Now let’s move to the insurance domain and check what kind of UI might be build on top of such FAQ solution. So once question is asked, users might see similar previously asked questions in the left column, open corresponded answer by clicking on one of them. Or jump straight to the right column with returned answers. In this case with the question like “Can my wife drive on my insurance?”, model can really infer context of the question from the phrase “drive on” and suggest results exactly related to Car insurance. But not for any other kind of possible insurance policies.Moreover, it can understand that terms like Wife, Husband, Spouse, Fiance or Girlfriend are synonyms without any additional information provided.
Here is another example with the question “Is it required to have home insurance?” Deep Learning model can not only understand that home insurance and homeowners insurance are the same things, but it can also infer that such constructions like “Is it required?”, “Is it legal?”, “Is it mandatory?” and even “Can I own a home without? ” are similar things.
So, as you can see, Deep Learning powered search is capable to provide much better results than just token based search. It can really understand the meaning and find good semantically similar answers for incoming queries.
Another good example would be to show how such FAQ solution might be integrated to chatbot workflows.
For instance to Rasa, which is quite popular open-source solution that can be run on prem or in cloud.
Rasa can easily communicate with Fusion API to get appropriate answers.
As we have informational retrieval based QA system, we don’t need to create tons of custom intents, which usually requires a lot of manual work and provided examples.
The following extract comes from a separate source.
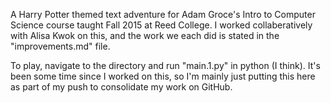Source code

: A Harry Potter themed text adventure for Adam Groce's Intro to Computer Science course taught Fall 2015 at Reed College.
I worked collaberatively with Alisa Kwok on this, and the work we each did is stated in the "improvements.md" file.

To play, navigate to the directory and run "main.1.py" in python (I think).
It's been some time since I worked on this, so I'm mainly just putting this here as part of my push to consolidate my work on GitHub.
Instead, we just have one intent in the workflow that predicts that question should be answered by FAQ system.
As similarity score for each returned answer is in range between 0 and 1, it can serve as a confidence score to control the workflow. By using this feature, we developed a simple yet very effective mechanism that allows QA system to ask follow up questions to get more information from users if it’s needed.
It’s done by using metadata collection which can be easily modified and extended without a need to change any source code!
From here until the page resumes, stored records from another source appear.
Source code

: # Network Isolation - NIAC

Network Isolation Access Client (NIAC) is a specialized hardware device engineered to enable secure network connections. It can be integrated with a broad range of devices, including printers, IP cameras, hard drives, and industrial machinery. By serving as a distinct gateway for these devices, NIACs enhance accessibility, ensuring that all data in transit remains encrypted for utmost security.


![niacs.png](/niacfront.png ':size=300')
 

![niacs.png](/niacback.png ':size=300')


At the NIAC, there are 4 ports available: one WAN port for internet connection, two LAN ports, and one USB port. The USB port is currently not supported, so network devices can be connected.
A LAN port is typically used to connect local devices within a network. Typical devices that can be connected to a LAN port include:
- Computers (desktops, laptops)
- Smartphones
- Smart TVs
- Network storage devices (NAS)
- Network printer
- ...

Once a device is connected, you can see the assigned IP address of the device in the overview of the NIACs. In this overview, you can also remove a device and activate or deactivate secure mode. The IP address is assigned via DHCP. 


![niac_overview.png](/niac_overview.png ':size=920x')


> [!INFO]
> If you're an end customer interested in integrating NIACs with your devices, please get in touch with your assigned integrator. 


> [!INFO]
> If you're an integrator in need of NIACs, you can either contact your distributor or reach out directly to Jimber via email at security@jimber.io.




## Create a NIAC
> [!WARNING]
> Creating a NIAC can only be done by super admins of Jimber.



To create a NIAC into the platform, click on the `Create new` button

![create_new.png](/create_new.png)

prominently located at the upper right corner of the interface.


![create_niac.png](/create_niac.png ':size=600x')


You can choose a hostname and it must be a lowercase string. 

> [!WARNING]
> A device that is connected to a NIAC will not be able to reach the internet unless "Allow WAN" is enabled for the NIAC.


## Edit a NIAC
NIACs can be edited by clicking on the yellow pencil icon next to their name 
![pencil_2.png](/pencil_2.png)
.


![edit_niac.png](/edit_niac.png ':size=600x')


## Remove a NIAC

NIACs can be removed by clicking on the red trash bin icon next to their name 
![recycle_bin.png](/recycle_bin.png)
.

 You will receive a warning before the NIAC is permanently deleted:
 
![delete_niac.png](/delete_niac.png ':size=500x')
There are also situations when there is no right answers in the existing FAQ pool. Then QA system can do a fallback query to a regular site search or ask user to make a call.
Workflow and next actions might be also adjusted based on users satisfaction. It’s done by integrating sentiment analysis model. So, for example, if user isn’t happy with provided info, we can suggest to give user a call.
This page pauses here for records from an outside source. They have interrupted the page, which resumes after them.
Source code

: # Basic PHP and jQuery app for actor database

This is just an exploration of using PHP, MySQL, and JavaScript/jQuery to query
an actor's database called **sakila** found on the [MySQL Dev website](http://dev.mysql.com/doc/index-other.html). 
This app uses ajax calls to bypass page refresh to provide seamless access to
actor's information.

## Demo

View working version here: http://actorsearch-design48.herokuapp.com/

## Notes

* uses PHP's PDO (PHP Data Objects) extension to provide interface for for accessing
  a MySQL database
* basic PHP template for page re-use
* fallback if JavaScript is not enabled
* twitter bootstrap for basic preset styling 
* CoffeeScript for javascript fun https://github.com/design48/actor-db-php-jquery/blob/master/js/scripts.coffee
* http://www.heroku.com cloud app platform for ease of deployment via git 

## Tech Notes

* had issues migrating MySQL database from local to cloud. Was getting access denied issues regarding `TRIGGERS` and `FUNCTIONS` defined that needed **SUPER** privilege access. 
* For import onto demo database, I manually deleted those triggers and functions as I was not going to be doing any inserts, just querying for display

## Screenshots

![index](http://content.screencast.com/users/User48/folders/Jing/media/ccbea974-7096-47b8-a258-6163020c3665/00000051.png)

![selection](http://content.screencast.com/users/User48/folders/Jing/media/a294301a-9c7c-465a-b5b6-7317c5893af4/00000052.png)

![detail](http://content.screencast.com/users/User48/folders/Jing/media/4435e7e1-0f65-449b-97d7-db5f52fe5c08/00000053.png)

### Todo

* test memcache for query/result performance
OK, let me show you a short video recording of such QA Chatbot that we built using FAQ from United Airlines website.
User starts interacting with the bot, asking about flight status. It’s controlled by regular chatbot workflow.
Then user is asking about variety of things like check-in, online payments and bags restrictions.
And here QA system sees that there are several similar answers for different ticket types, so it asks user to provide a ticket type. Once user provides that it’s Basic, FAQ returns the most appropriate answer about Basic Economy baggage allowance.
When user asks about holiday destinations, system isn’t able to find appropriate answer in the existing FAQ, so it does fallback call to United website search.
Once user gives a feedback regarding tickets changing policy, system is able to predict negative sentiment and asks to contact customer service.
And that’s all! Thank you everyone for attending this talk. Please, feel free to ask any questions.